Допрашиваемый был в очень потертой ряске с деревянным иерейским крестом на плетеной веревочке. Вид его был явно непривычен для обоих фигуристо-осанистых.
– Почему не на фронте?! – рявкнул тот, кто помоложе.
– Это на каком же мне быть фронте, когда я вот уже два года как на вре-мен-но оккупированной территории. Так вы, кажется, все эти два года называли нашу Смоленщину?
– Ты тут слова-то не растягивай, ты тут не издевничай... Почему тогда, в 1941, не ушел с нашими?!
– Не ушел? Да за вашими тогда не идти, бежать надо было. А у меня, извините, ноги больные, ревматизм с младенчества. А “эмку”, как нашему секретарю райкомовскому, почему-то к подъезду не подали.
– Мы не бежали, – вскинулся тот, кто помоложе, – мы временно отступали!
– Да я ж разве что? Разве ж я против... Вот и говорю, проснулся я, ваших... наших уже нет, отступили.

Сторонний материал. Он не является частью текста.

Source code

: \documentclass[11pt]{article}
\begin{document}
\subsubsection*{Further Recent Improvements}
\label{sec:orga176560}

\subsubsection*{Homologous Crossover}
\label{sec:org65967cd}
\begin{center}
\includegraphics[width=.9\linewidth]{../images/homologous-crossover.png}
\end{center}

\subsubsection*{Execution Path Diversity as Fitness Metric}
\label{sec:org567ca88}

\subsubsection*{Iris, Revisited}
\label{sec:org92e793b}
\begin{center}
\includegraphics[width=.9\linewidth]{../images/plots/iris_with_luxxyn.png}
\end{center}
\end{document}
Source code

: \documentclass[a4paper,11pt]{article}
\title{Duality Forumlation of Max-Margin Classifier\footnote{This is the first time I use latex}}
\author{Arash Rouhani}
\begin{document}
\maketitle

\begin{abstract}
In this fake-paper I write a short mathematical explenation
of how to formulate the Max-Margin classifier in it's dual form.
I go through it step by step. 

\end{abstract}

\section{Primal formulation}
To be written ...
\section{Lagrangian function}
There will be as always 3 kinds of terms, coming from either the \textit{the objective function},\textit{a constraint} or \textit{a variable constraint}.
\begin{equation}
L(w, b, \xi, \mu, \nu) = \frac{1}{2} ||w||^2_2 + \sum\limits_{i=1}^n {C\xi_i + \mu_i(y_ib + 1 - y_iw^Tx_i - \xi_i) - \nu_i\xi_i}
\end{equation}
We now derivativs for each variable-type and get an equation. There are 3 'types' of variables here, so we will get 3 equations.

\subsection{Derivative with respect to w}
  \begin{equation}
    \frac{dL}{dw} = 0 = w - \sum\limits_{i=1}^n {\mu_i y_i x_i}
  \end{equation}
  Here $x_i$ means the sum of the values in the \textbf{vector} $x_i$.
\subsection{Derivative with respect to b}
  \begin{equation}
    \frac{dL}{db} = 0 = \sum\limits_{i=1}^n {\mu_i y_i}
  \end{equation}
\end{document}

Временно, я понимаю. Ну, немцев еще нет. Еще не наступили. Моторы вдали грохочут. Наши, оставшиеся, кто магазины грабит, чтоб, значит, врагу не досталось, кто счеты друг с другом сводит, кто бумаги жжет, кто дворянские вензеля заныканные достает, кто ножи точит для встречи... Кто чего, кто где, а я вот – сюда бегом.